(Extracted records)
Content starts
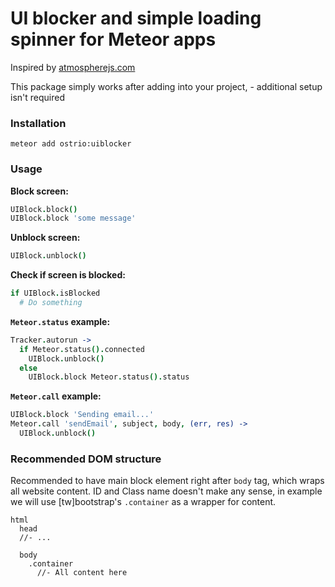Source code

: UI blocker and simple loading spinner for Meteor apps
=============
Inspired by [atmospherejs.com](http://atmospherejs.com)

This package simply works after adding into your project, - additional setup isn't required

### Installation
```shell
meteor add ostrio:uiblocker
```

### Usage
__Block screen:__

```coffeescript
UIBlock.block()
UIBlock.block 'some message'
```


__Unblock screen:__

```coffeescript
UIBlock.unblock()
```

__Check if screen is blocked:__
```coffeescript
if UIBlock.isBlocked
  # Do something
```


__`Meteor.status` example:__

```coffeescript
Tracker.autorun ->
  if Meteor.status().connected
    UIBlock.unblock()
  else
    UIBlock.block Meteor.status().status
```


__`Meteor.call` example:__

```coffeescript
UIBlock.block 'Sending email...'
Meteor.call 'sendEmail', subject, body, (err, res) ->
  UIBlock.unblock()
```

### Recommended DOM structure
Recommended to have main block element right after `body` tag, which wraps all website content. ID and Class name doesn't make any sense, in example we will use [tw]bootstrap's `.container` as a wrapper for content.
```jade
html
  head
  //- ...

  body
    .container
      //- All content here
```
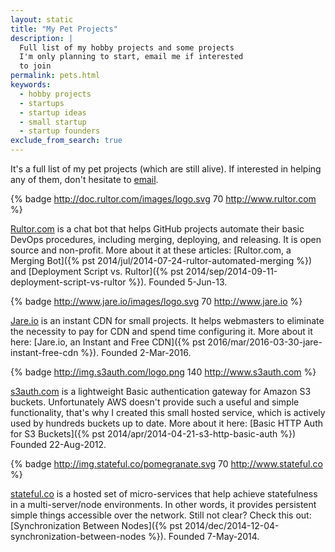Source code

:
 ```yaml
---
layout: static
title: "My Pet Projects"
description: |
  Full list of my hobby projects and some projects
  I'm only planning to start, email me if interested
  to join
permalink: pets.html
keywords:
  - hobby projects
  - startups
  - startup ideas
  - small startup
  - startup founders
exclude_from_search: true
---
```


It's a full list of my pet projects (which are still alive). If interested
in helping any of them, don't hesitate to [email](mailto:pets@yegor256.com).

{% badge http://doc.rultor.com/images/logo.svg 70 http://www.rultor.com %}

[Rultor.com](http://www.jare.io) is a chat bot that helps GitHub projects automate
their basic DevOps procedures, including merging, deploying, and
releasing. It is open source and non-profit. More about it at these
articles: [Rultor.com, a Merging Bot]({% pst 2014/jul/2014-07-24-rultor-automated-merging %})
and [Deployment Script vs. Rultor]({% pst 2014/sep/2014-09-11-deployment-script-vs-rultor %}).
Founded 5-Jun-13.

{% badge http://www.jare.io/images/logo.svg 70 http://www.jare.io %}

[Jare.io](http://www.jare.io) is an instant CDN for small projects. It
helps webmasters to eliminate the necessity to pay for CDN and spend time
configuring it. More about it here:
[Jare.io, an Instant and Free CDN]({% pst 2016/mar/2016-03-30-jare-instant-free-cdn %}).
Founded 2-Mar-2016.

{% badge http://img.s3auth.com/logo.png 140 http://www.s3auth.com %}

[s3auth.com](http://www.s3auth.com) is a lightweight Basic authentication
gateway for Amazon S3 buckets. Unfortunately AWS doesn't provide such
a useful and simple functionality, that's why I created this small hosted
service, which is actively used by hundreds buckets up to date.
More about it here: [Basic HTTP Auth for S3 Buckets]({% pst 2014/apr/2014-04-21-s3-http-basic-auth %})
Founded 22-Aug-2012.

{% badge http://img.stateful.co/pomegranate.svg 70 http://www.stateful.co %}

[stateful.co](http://www.stateful.co) is a hosted set of micro-services
that help achieve statefulness in a multi-server/node environments. In other
words, it provides persistent simple things accessible over the network.
Still not clear? Check this out:
[Synchronization Between Nodes]({% pst 2014/dec/2014-12-04-synchronization-between-nodes %}).
Founded 7-May-2014.

<!-- netbout -->
<!-- thindeck -->
<!-- wring -->
<!-- h12 -->
<!-- takes, tacit, qulice,  -->
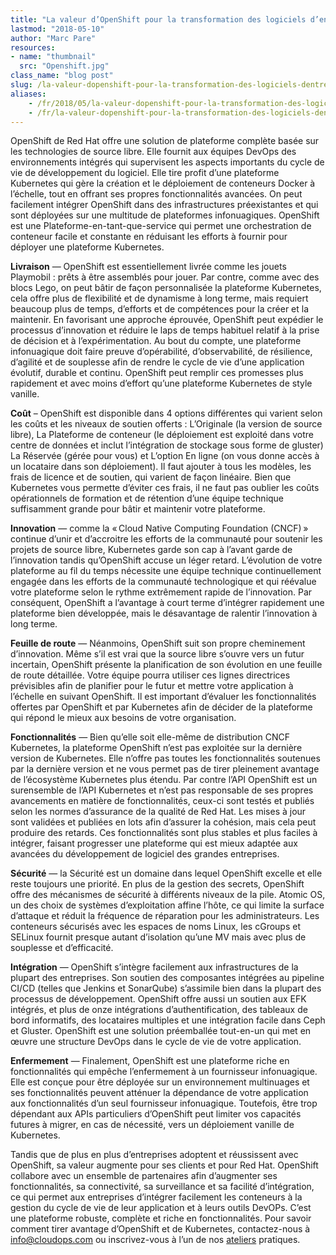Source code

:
 ```yaml
---
title: "La valeur d’OpenShift pour la transformation des logiciels d’entreprise"
lastmod: "2018-05-10"
author: "Marc Pare"
resources:
- name: "thumbnail"
  src: "Openshift.jpg"
class_name: "blog post"
slug: /la-valeur-dopenshift-pour-la-transformation-des-logiciels-dentreprise
aliases:
    - /fr/2018/05/la-valeur-dopenshift-pour-la-transformation-des-logiciels-dentreprise/
    - /fr/la-valeur-dopenshift-pour-la-transformation-des-logiciels-dentreprise
---
```


<div class="post-content"><p>OpenShift de Red Hat offre une solution de plateforme complète basée sur les technologies de source libre. Elle fournit aux équipes DevOps des environnements intégrés qui supervisent les aspects importants du cycle de vie de développement du logiciel. Elle tire profit d’une plateforme Kubernetes qui gère la création et le déploiement de conteneurs Docker à l’échelle, tout en offrant ses propres fonctionnalités avancées. On peut facilement intégrer OpenShift dans des infrastructures préexistantes et qui sont déployées sur une multitude de plateformes infonuagiques. OpenShift est une Plateforme-en-tant-que-service qui permet une orchestration de conteneur facile et constante en réduisant les efforts à fournir pour déployer une plateforme Kubernetes.</p><p><strong>Livraison</strong> — OpenShift est essentiellement livrée comme les jouets Playmobil : prêts à être assemblés pour jouer. Par contre, comme avec des blocs Lego, on peut bâtir de façon personnalisée la plateforme Kubernetes, cela offre plus de flexibilité et de dynamisme à long terme, mais requiert beaucoup plus de temps, d’efforts et de compétences pour la créer et la maintenir. En favorisant une approche éprouvée, OpenShift peut expédier le processus d’innovation et réduire le laps de temps habituel relatif à la prise de décision et à l’expérimentation. Au bout du compte, une plateforme infonuagique doit faire preuve d’opérabilité, d’observabilité, de résilience, d’agilité et de souplesse afin de rendre le cycle de vie d’une application évolutif, durable et continu. OpenShift peut remplir ces promesses plus rapidement et avec moins d’effort qu’une plateforme Kubernetes de style vanille.</p><p><strong>Coût</strong> – OpenShift est disponible dans 4 options différentes qui varient selon les coûts et les niveaux de soutien offerts : L’Originale (la version de source libre), La Plateforme de conteneur (le déploiement est exploité dans votre centre de données et inclut l’intégration de stockage sous forme de gluster) La Réservée (gérée pour vous) et L’option En ligne (on vous donne accès à un locataire dans son déploiement). Il faut ajouter à tous les modèles, les frais de licence et de soutien, qui varient de façon linéaire. Bien que Kubernetes vous permette d’éviter ces frais, il ne faut pas oublier les coûts opérationnels de formation et de rétention d’une équipe technique suffisamment grande pour bâtir et maintenir votre plateforme.</p><p><strong>Innovation</strong> — comme la « Cloud Native Computing Foundation (CNCF) » continue d’unir et d’accroitre les efforts de la communauté pour soutenir les projets de source libre, Kubernetes garde son cap à l’avant garde de l’innovation tandis qu’OpenShift accuse un léger retard. L’évolution de votre plateforme au fil du temps nécessite une équipe technique continuellement engagée dans les efforts de la communauté technologique et qui réévalue votre plateforme selon le rythme extrêmement rapide de l’innovation. Par conséquent, OpenShift a l’avantage à court terme d’intégrer rapidement une plateforme bien développée, mais le désavantage de ralentir l’innovation à long terme.</p><p><strong>Feuille de route</strong> — Néanmoins, OpenShift suit son propre cheminement d’innovation. Même s’il est vrai que la source libre s’ouvre vers un futur incertain, OpenShift présente la planification de son évolution en une feuille de route détaillée. Votre équipe pourra utiliser ces lignes directrices prévisibles afin de planifier pour le futur et mettre votre application à l’échelle en suivant OpenShift. Il est important d’évaluer les fonctionnalités offertes par OpenShift et par Kubernetes afin de décider de la plateforme qui répond le mieux aux besoins de votre organisation.</p><p><strong>Fonctionnalités</strong> — Bien qu’elle soit elle-même de distribution CNCF Kubernetes, la plateforme OpenShift n’est pas exploitée sur la dernière version de Kubernetes. Elle n’offre pas toutes les fonctionnalités soutenues par la dernière version et ne vous permet pas de tirer pleinement avantage de l’écosystème Kubernetes plus étendu. Par contre l’API OpenShift est un surensemble de l’API Kubernetes et n’est pas responsable de ses propres avancements en matière de fonctionnalités, ceux-ci sont testés et publiés selon les normes d’assurance de la qualité de Red Hat. Les mises à jour sont validées et publiées en lots afin d’assurer la cohésion, mais cela peut produire des retards. Ces fonctionnalités sont plus stables et plus faciles à intégrer, faisant progresser une plateforme qui est mieux adaptée aux avancées du développement de logiciel des grandes entreprises.</p><p><strong>Sécurité</strong> — la Sécurité est un domaine dans lequel OpenShift excelle et elle reste toujours une priorité. En plus de la gestion des secrets, OpenShift offre des mécanismes de sécurité à différents niveaux de la pile. Atomic OS, un des choix de systèmes d’exploitation affine l’hôte, ce qui limite la surface d’attaque et réduit la fréquence de réparation pour les administrateurs. Les conteneurs sécurisés avec les espaces de noms Linux, les cGroups et SELinux fournit presque autant d’isolation qu’une MV mais avec plus de souplesse et d’efficacité.</p><p><strong>Intégration</strong> — OpenShift s’intègre facilement aux infrastructures de la plupart des entreprises. Son soutien des composantes intégrées au pipeline CI/CD (telles que Jenkins et SonarQube) s’assimile bien dans la plupart des processus de développement. OpenShift offre aussi un soutien aux EFK intégrés, et plus de onze intégrations d’authentification, des tableaux de bord informatifs, des locataires multiples et une intégration facile dans Ceph et Gluster. OpenShift est une solution préemballée tout-en-un qui met en œuvre une structure DevOps dans le cycle de vie de votre application.</p><p><strong>Enfermement</strong> — Finalement, OpenShift est une plateforme riche en fonctionnalités qui empêche l’enfermement à un fournisseur infonuagique. Elle est conçue pour être déployée sur un environnement multinuages et ses fonctionnalités peuvent atténuer la dépendance de votre application aux fonctionnalités d’un seul fournisseur infonuagique. Toutefois, être trop dépendant aux APIs particuliers d’OpenShift peut limiter vos capacités futures à migrer, en cas de nécessité, vers un déploiement vanille de Kubernetes.</p><p>Tandis que de plus en plus d’entreprises adoptent et réussissent avec OpenShift, sa valeur augmente pour ses clients et pour Red Hat. OpenShift collabore avec un ensemble de partenaires afin d’augmenter ses fonctionnalités, sa connectivité, sa surveillance et sa facilité d’intégration, ce qui permet aux entreprises d’intégrer facilement les conteneurs à la gestion du cycle de vie de leur application et à leurs outils DevOPs. C’est une plateforme robuste, complète et riche en fonctionnalités. Pour savoir comment tirer avantage d’OpenShift et de Kubernetes, contactez-nous à <a href="mailto:info@cloudops.com">info@cloudops.com</a> ou inscrivez-vous à l’un de nos <a href="https://www.cloudops.com/fr/ateliers-docker-kubernetes/" target="_blank">ateliers</a> pratiques.</p>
Content ends
▶ WORK ITEM
Go to the line with "helps webmasters to" in the entries above and repeat every line from there through the line with "Founded 2-Mar-2016.", exactly and with no other text.

▶ RESPONSE TO THE EXERCISE
helps webmasters to eliminate the necessity to pay for CDN and spend time
configuring it. More about it here:
[Jare.io, an Instant and Free CDN]({% pst 2016/mar/2016-03-30-jare-instant-free-cdn %}).
Founded 2-Mar-2016.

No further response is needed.